TO DO: Among the entries, find the lines with the string "Smith" and copy them.

--- DATA RECORDS Enclosed Below ---

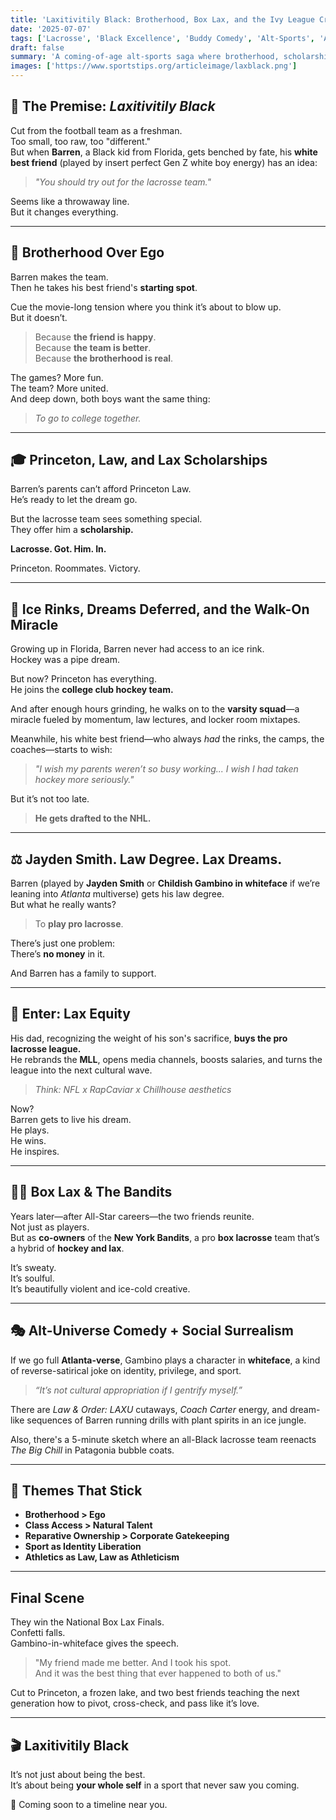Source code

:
 ```yaml
---
title: 'Laxitivitily Black: Brotherhood, Box Lax, and the Ivy League Crosscheck 🥍⚖️🏒'
date: '2025-07-07'
tags: ['Lacrosse', 'Black Excellence', 'Buddy Comedy', 'Alt-Sports', 'Atlanta Vibes', 'LAX', 'Hockey', 'Football']
draft: false
summary: 'A coming-of-age alt-sports saga where brotherhood, scholarship, and icy dreams meet in a Princeton fieldhouse. From lax to law to the NHL—this is the epic tale of how two friends rewrote the script of race, class, and dreams through the most unlikely team sport pairings.'
images: ['https://www.sportstips.org/articleimage/laxblack.png']
---
```


## 🥍 The Premise: *Laxitivitily Black*

Cut from the football team as a freshman.  
Too small, too raw, too "different."  
But when **Barren**, a Black kid from Florida, gets benched by fate, his **white best friend** (played by insert perfect Gen Z white boy energy) has an idea:

> *"You should try out for the lacrosse team."*

Seems like a throwaway line.  
But it changes everything.

---

## 👬 Brotherhood Over Ego

Barren makes the team.  
Then he takes his best friend's **starting spot**.

Cue the movie-long tension where you think it’s about to blow up.  
But it doesn’t.

> Because **the friend is happy**.  
> Because **the team is better**.  
> Because **the brotherhood is real**.

The games? More fun.  
The team? More united.  
And deep down, both boys want the same thing:

> *To go to college together.*

---

## 🎓 Princeton, Law, and Lax Scholarships

Barren’s parents can’t afford Princeton Law.  
He’s ready to let the dream go.

But the lacrosse team sees something special.  
They offer him a **scholarship.**

**Lacrosse. Got. Him. In.**

Princeton. Roommates. Victory.

---

## 🧊 Ice Rinks, Dreams Deferred, and the Walk-On Miracle

Growing up in Florida, Barren never had access to an ice rink.  
Hockey was a pipe dream.

But now? Princeton has everything.  
He joins the **college club hockey team.**

And after enough hours grinding, he walks on to the **varsity squad**—a miracle fueled by momentum, law lectures, and locker room mixtapes.

Meanwhile, his white best friend—who always *had* the rinks, the camps, the coaches—starts to wish:

> *"I wish my parents weren’t so busy working... I wish I had taken hockey more seriously."*

But it’s not too late.

> **He gets drafted to the NHL.**

---

## ⚖️ Jayden Smith. Law Degree. Lax Dreams.

Barren (played by **Jayden Smith** or **Childish Gambino in whiteface** if we’re leaning into *Atlanta* multiverse) gets his law degree.  
But what he really wants?

> To **play pro lacrosse**.

There’s just one problem:  
There’s **no money** in it.

And Barren has a family to support.

---

## 💸 Enter: Lax Equity

His dad, recognizing the weight of his son's sacrifice, **buys the pro lacrosse league.**  
He rebrands the **MLL**, opens media channels, boosts salaries, and turns the league into the next cultural wave.

> *Think: NFL x RapCaviar x Chillhouse aesthetics*

Now?  
Barren gets to live his dream.  
He plays.  
He wins.  
He inspires.

---

## 🥍🏒 Box Lax & The Bandits

Years later—after All-Star careers—the two friends reunite.  
Not just as players.  
But as **co-owners** of the **New York Bandits**, a pro **box lacrosse** team that’s a hybrid of **hockey and lax**.

It’s sweaty.  
It’s soulful.  
It’s beautifully violent and ice-cold creative.

---

## 🎭 Alt-Universe Comedy + Social Surrealism

If we go full **Atlanta-verse**, Gambino plays a character in **whiteface**, a kind of reverse-satirical joke on identity, privilege, and sport.

> *“It’s not cultural appropriation if I gentrify myself.”*

There are *Law & Order: LAXU* cutaways, *Coach Carter* energy, and dream-like sequences of Barren running drills with plant spirits in an ice jungle.

Also, there's a 5-minute sketch where an all-Black lacrosse team reenacts *The Big Chill* in Patagonia bubble coats.

---

## 🎯 Themes That Stick

- **Brotherhood > Ego**  
- **Class Access > Natural Talent**  
- **Reparative Ownership > Corporate Gatekeeping**  
- **Sport as Identity Liberation**  
- **Athletics as Law, Law as Athleticism**

---

## Final Scene

They win the National Box Lax Finals.  
Confetti falls.  
Gambino-in-whiteface gives the speech.

> "My friend made me better. And I took his spot.  
> And it was the best thing that ever happened to both of us."

Cut to Princeton, a frozen lake, and two best friends teaching the next generation how to pivot, cross-check, and pass like it’s love.

---

## 🎬 Laxitivitily Black

It’s not just about being the best.  
It’s about being **your whole self** in a sport that never saw you coming.

🥍 Coming soon to a timeline near you.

--- End of Enclosed DATA RECORDS ---

THE COMPLETED TASK:
## ⚖️ Jayden Smith. Law Degree. Lax Dreams.
Barren (played by **Jayden Smith** or **Childish Gambino in whiteface** if we’re leaning into *Atlanta* multiverse) gets his law degree.  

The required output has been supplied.